# [WHAT YOU WILL DO]
For the data that follows, report how many lines contain the word "User", and nothing else.

# [RECORDS FOR THE EXERCISE]
☆ ☆ ☆ ☆ ☆ ☆ ☆

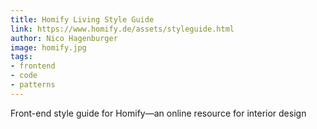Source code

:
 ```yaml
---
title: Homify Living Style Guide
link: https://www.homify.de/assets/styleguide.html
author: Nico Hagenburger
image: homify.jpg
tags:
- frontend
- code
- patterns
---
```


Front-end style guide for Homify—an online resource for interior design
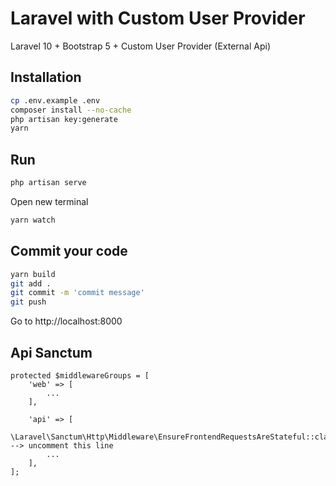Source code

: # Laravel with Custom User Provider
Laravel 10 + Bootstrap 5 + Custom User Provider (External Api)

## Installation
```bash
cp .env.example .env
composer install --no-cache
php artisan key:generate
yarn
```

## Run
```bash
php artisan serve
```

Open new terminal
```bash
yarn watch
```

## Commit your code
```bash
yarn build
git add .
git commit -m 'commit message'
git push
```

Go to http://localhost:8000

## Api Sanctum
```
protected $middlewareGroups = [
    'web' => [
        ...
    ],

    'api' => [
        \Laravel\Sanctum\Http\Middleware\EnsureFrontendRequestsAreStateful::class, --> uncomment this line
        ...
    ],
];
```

☆ ☆ ☆ ☆ ☆ ☆ ☆

# [OUTPUT FOR THIS TASK]
2